Jason Davis • Aug 05, 2014
Buzz Mercury's North Polar Region in This New MESSENGER Video
NASA's MESSENGER spacecraft, which has been orbiting Mercury since 2011, has been spiraling closer and closer to the planet's surface. The spacecraft's orbit is slowly decaying, so mission planners must use frequent thruster burns to keep MESSENGER from diving to its eventual demise. One of the spacecraft's two fuel tanks is empty, and the second will be gone after a few more burns.

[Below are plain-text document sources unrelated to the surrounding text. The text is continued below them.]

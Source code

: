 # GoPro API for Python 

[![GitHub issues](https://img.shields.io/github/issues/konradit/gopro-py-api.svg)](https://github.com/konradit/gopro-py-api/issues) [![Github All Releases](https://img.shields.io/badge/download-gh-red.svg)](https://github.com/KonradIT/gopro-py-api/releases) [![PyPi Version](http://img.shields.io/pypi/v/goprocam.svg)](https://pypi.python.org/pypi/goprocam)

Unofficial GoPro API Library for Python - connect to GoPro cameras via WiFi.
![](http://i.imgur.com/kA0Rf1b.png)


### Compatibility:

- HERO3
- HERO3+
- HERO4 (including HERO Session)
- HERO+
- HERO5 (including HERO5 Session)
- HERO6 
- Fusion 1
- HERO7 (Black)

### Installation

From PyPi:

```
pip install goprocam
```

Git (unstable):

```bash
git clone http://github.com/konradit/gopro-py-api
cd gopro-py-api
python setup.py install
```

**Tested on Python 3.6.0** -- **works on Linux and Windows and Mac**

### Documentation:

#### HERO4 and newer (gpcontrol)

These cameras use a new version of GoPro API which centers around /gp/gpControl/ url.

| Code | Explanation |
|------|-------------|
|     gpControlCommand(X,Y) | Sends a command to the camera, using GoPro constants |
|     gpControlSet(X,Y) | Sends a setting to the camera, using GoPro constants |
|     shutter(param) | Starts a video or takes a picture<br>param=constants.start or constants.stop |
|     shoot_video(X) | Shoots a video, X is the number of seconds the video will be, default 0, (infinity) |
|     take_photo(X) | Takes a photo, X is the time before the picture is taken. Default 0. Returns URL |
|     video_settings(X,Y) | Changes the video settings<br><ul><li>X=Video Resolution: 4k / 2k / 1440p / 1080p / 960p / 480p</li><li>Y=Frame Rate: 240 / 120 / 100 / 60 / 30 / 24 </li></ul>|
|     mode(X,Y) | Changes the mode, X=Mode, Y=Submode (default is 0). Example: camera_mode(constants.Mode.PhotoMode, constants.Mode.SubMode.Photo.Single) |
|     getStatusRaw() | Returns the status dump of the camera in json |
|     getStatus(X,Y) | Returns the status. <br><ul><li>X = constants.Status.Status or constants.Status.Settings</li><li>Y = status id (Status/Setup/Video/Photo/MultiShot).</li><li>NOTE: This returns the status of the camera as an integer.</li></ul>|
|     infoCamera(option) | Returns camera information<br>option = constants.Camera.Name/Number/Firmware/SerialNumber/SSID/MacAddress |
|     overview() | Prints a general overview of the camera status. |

Right now, the spacecraft's periapsis—its closest approach to Mercury—brings it within 100 kilometers (62 miles) of the surface. By September 12, that number will shrink to 25 kilometers—just twice the altitude of a commercial plane. Thruster burns in September and October will keep MESSENGER higher than 25 kilometers, until it finally sinks to 15 kilometers in January. A final orbital boost will then exhaust the spacecraft's remaining fuel, setting up a crash landing around March 28, 2015.
This low-flying trajectory means MESSENGER is capturing some amazing close-up views of Mercury. On June 8, the spacecraft's Narrow Angle Camera (NAC) captured 214 oblique shots of the planet's north polar region as it traversed a swath of 980 kilometers (609 miles). The MESSENGER team assembled those frames into a video and sped them up by a factor of seven, creating a new birds-eye tour of our solar system's smallest planet. In the video, MESSENGER's altitude varies between 115 and 165 kilometers—about half the distance to the International Space Station.
MESSENGER buzzes Mercury's north polar region For best results, set your YouTube video quality to 1080p, and watch the video full-screen.Video: NASA / Johns Hopkins University Applied Physics Laboratory / Carnegie Institution of Washington
This map shows the area of Mercury's north polar region that can be seen in the video. The two large craters that appear at 14 and 16 seconds are just north of Yoshikawa crater, and are among those believed to contain water ice.